Além disso, a Câmara contratou por duas vezes a empresa de Morão por um total de mais de 96 mil euros, o que teria obrigado a um concurso público que nunca aconteceu. O MP entende que as exceçôes à lei que permitem a contratação direta de uma empresa por mais de 75 mil em casos em que só esta pode executar a tarefa, se aplicam neste caso.
Talvez involuntariamente, Helena Bicho, diretora Municipal de Projecto e Obras, resumiu a história deste caso com uma clareza cristalina: "não" ficou "agradada com a entrada do Comendador" e a "forma como o procedimento começou não era normal". O despacho de Medina que nomeou Morão como coordenador da equipa de acompanhamento das obras "caiu que nem uma bomba" mas para o que Morão "fez", esta arguida até achou que "ele era mal pago".
No depoimento citado no despacho de arquivamento, Morão revela que trabalhou sem receber "nada" entre março e junho de 2015 e que só depois da tomada de posse de Fernando Medina é que passou a ser pago.
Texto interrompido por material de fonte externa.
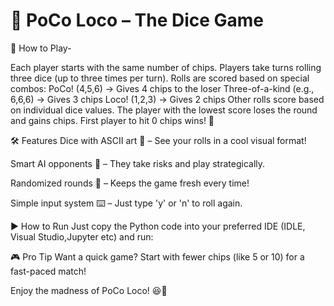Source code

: # 🎲 PoCo Loco – The Dice Game



🚀 How to Play-


Each player starts with the same number of chips.
Players take turns rolling three dice (up to three times per turn).
Rolls are scored based on special combos:
PoCo! (4,5,6) → Gives 4 chips to the loser
Three-of-a-kind (e.g., 6,6,6) → Gives 3 chips
Loco! (1,2,3) → Gives 2 chips
Other rolls score based on individual dice values.
The player with the lowest score loses the round and gains chips.
First player to hit 0 chips wins! 🎉


🛠️ Features
Dice with ASCII art 🎲 – See your rolls in a cool visual format!

Smart AI opponents 🤖 – They take risks and play strategically.

Randomized rounds 🔄 – Keeps the game fresh every time!

Simple input system ⌨️ – Just type 'y' or 'n' to roll again.


▶️ How to Run
Just copy the Python code into your preferred IDE (IDLE, Visual Studio,Jupyter etc) and run:

🎮 Pro Tip
Want a quick game? Start with fewer chips (like 5 or 10) for a fast-paced match!

Enjoy the madness of PoCo Loco! 😆🎲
Primeiro, recebeu cerca de 23 mil euros e depois 74 mil. Mais IVA. O acréscimo de 2015 para 2016 foi justificado com a maior "complexidade" do trabalho"
Diz que aceitou o convite que lhe foi feito pelo antigo presidente da Câmara na condição de ser feito "um ajuste directo" E que "não" fez "nenhum concurso," nem simulou "nenhum concurso". Constituiu a empresa, "porque já estava com ideias de a constituir, porque queria fazer outras coisas. Isto foi o primeiro trabalho que apareceu para isto. E, portanto, constituiu a empresa e fez o seu trabalho". Só sugeriu os nomes das outras empresas porque "pediram-lhe para indicar".
Este processo teve origem numa notícia do Público que titulava: "Câmara de Lisboa simula consultas ao mercado para contratar histórico do PS".